* What this task involves *
Leaving the pictures aside, repeat the entries exactly.

* Input *
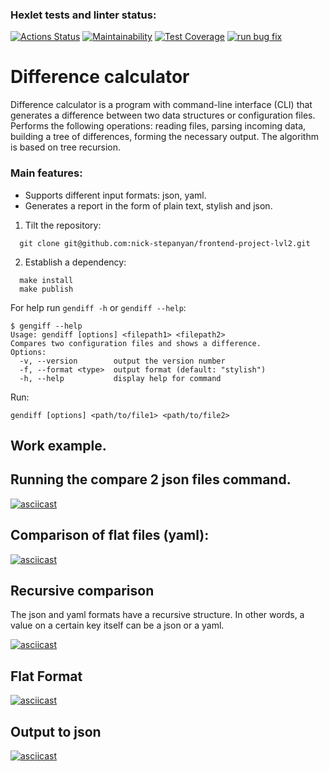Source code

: ### Hexlet tests and linter status:
[![Actions Status](https://github.com/nick-stepanyan/frontend-project-lvl2/workflows/hexlet-check/badge.svg)](https://github.com/nick-stepanyan/frontend-project-lvl2/actions)
[![Maintainability](https://api.codeclimate.com/v1/badges/082f8dd87e9c505756d8/maintainability)](https://codeclimate.com/github/nick-stepanyan/frontend-project-lvl2/maintainability)
[![Test Coverage](https://api.codeclimate.com/v1/badges/082f8dd87e9c505756d8/test_coverage)](https://codeclimate.com/github/nick-stepanyan/frontend-project-lvl2/test_coverage)
[![run bug fix](https://github.com/nick-stepanyan/frontend-project-lvl2/actions/workflows/nodejs.yml/badge.svg)](https://github.com/nick-stepanyan/frontend-project-lvl2/actions/workflows/nodejs.yml)
# Difference calculator
Difference calculator is a program with command-line interface (CLI) that generates a difference between two data structures or configuration files. Performs the following operations: reading files, parsing incoming data, building a tree of differences, forming the necessary output. The algorithm is based on tree recursion.

### Main features:
* Supports different input formats: json, yaml.
* Generates a report in the form of plain text, stylish and json.


1. Tilt the repository:
```
  git clone git@github.com:nick-stepanyan/frontend-project-lvl2.git
```
2. Establish a dependency:
```
  make install
  make publish
```
For help run `gendiff -h` or `gendiff --help`:
```
$ gengiff --help
Usage: gendiff [options] <filepath1> <filepath2>
Compares two configuration files and shows a difference.
Options:
  -v, --version        output the version number
  -f, --format <type>  output format (default: "stylish")
  -h, --help           display help for command
```
Run:
```
gendiff [options] <path/to/file1> <path/to/file2>
```
## Work example.

## Running the compare 2 json files command.

[![asciicast](https://asciinema.org/a/gZpDVLtgUGOdvfF5VbRKnG0EV.svg)](https://asciinema.org/a/gZpDVLtgUGOdvfF5VbRKnG0EV)

## Comparison of flat files (yaml):

[![asciicast](https://asciinema.org/a/IN9ntO05zh6dKb5BZyWr9bVxg.svg)](https://asciinema.org/a/IN9ntO05zh6dKb5BZyWr9bVxg)

## Recursive comparison
The json and yaml formats have a recursive structure. In other words, a value on a certain key itself can be a json or a yaml.

[![asciicast](https://asciinema.org/a/GI4pCf85kcyxkqqkanyWqIyEc.svg)](https://asciinema.org/a/GI4pCf85kcyxkqqkanyWqIyEc)

## Flat Format

[![asciicast](https://asciinema.org/a/Cm1qhLfZ8Hf0Rim95t8UJwrZx.svg)](https://asciinema.org/a/Cm1qhLfZ8Hf0Rim95t8UJwrZx)

## Output to json

[![asciicast](https://asciinema.org/a/d5q0gy1PHkNSHd8J9HrcBBTo9.svg)](https://asciinema.org/a/d5q0gy1PHkNSHd8J9HrcBBTo9)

* Solution *
Source code

: ### Hexlet tests and linter status:
[![Actions Status](https://github.com/nick-stepanyan/frontend-project-lvl2/workflows/hexlet-check/badge.svg)](https://github.com/nick-stepanyan/frontend-project-lvl2/actions)
[![Maintainability](https://api.codeclimate.com/v1/badges/082f8dd87e9c505756d8/maintainability)](https://codeclimate.com/github/nick-stepanyan/frontend-project-lvl2/maintainability)
[![Test Coverage](https://api.codeclimate.com/v1/badges/082f8dd87e9c505756d8/test_coverage)](https://codeclimate.com/github/nick-stepanyan/frontend-project-lvl2/test_coverage)
[![run bug fix](https://github.com/nick-stepanyan/frontend-project-lvl2/actions/workflows/nodejs.yml/badge.svg)](https://github.com/nick-stepanyan/frontend-project-lvl2/actions/workflows/nodejs.yml)
# Difference calculator
Difference calculator is a program with command-line interface (CLI) that generates a difference between two data structures or configuration files. Performs the following operations: reading files, parsing incoming data, building a tree of differences, forming the necessary output. The algorithm is based on tree recursion.

### Main features:
* Supports different input formats: json, yaml.
* Generates a report in the form of plain text, stylish and json.


1. Tilt the repository:
```
  git clone git@github.com:nick-stepanyan/frontend-project-lvl2.git
```
2. Establish a dependency:
```
  make install
  make publish
```
For help run `gendiff -h` or `gendiff --help`:
```
$ gengiff --help
Usage: gendiff [options] <filepath1> <filepath2>
Compares two configuration files and shows a difference.
Options:
  -v, --version        output the version number
  -f, --format <type>  output format (default: "stylish")
  -h, --help           display help for command
```
Run:
```
gendiff [options] <path/to/file1> <path/to/file2>
```
## Work example.

## Running the compare 2 json files command.

[![asciicast](https://asciinema.org/a/gZpDVLtgUGOdvfF5VbRKnG0EV.svg)](https://asciinema.org/a/gZpDVLtgUGOdvfF5VbRKnG0EV)

## Comparison of flat files (yaml):

[![asciicast](https://asciinema.org/a/IN9ntO05zh6dKb5BZyWr9bVxg.svg)](https://asciinema.org/a/IN9ntO05zh6dKb5BZyWr9bVxg)

## Recursive comparison
The json and yaml formats have a recursive structure. In other words, a value on a certain key itself can be a json or a yaml.

[![asciicast](https://asciinema.org/a/GI4pCf85kcyxkqqkanyWqIyEc.svg)](https://asciinema.org/a/GI4pCf85kcyxkqqkanyWqIyEc)

## Flat Format

[![asciicast](https://asciinema.org/a/Cm1qhLfZ8Hf0Rim95t8UJwrZx.svg)](https://asciinema.org/a/Cm1qhLfZ8Hf0Rim95t8UJwrZx)

## Output to json

[![asciicast](https://asciinema.org/a/d5q0gy1PHkNSHd8J9HrcBBTo9.svg)](https://asciinema.org/a/d5q0gy1PHkNSHd8J9HrcBBTo9)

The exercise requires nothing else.